How much change is a lot? 1% of the table + 50 rows (for small tables)? I would argue that sometimes is better to use a fixed threshold, e.g. c = 1000, m=0

All these approaches are hit or miss and are different per configuration. What I found useful is to choose the best parameters you can think of without forcing autovacuum to run everytime, and have an external job run vacuum manually to cleanup whatever got missed... eventually you can figure out the right configuration.

2 comments

I think the idea for this is either tune it for your problem cases, or if it's an issue at your scale, divide and conqueror your use case (small tables in one physical DB, large tables in another).
I don't understand what problem you have with the combination of threshold + scaling factor (and what would be a better solution). There are no perfect default values for those parameters, as it really depends on workload patterns.

The truth that on most systems you have four types of tables - (large,small) x (frequently modified, static).
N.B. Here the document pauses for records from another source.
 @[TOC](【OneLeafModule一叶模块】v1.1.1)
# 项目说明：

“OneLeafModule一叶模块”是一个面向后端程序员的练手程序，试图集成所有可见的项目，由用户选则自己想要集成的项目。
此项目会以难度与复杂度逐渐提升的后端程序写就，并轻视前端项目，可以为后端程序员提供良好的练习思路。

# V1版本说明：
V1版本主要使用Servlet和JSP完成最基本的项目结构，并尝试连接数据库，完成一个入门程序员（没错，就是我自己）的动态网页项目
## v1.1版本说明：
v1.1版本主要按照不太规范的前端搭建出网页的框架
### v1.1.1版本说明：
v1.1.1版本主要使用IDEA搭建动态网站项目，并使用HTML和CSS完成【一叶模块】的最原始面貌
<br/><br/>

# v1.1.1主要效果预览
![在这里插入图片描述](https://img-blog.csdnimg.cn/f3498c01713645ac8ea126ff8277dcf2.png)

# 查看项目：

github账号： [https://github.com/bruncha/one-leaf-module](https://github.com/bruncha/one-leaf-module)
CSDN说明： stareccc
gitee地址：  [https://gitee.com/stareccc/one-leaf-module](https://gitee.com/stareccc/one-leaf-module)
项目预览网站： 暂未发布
And usually there are only a few large, frequently modified tables, while the rest is either small or static (or both). At least that's what I see on the multi-TB databases we manage.

There are two approaches:

1) tune the defaults to be aggressive enough even for the large+updated tables (which works because the small small / infrequently modified don't really require that much maintenance, compared to the first category)

2) keep defaults that are fine for majority of tables, and then use ALTER TABLE to override the parameters for the few tables that require more aggressive maintenance

Which is exactly what the blog post is about.

If you have better idea, I'd like to hear it (and I mean that seriously).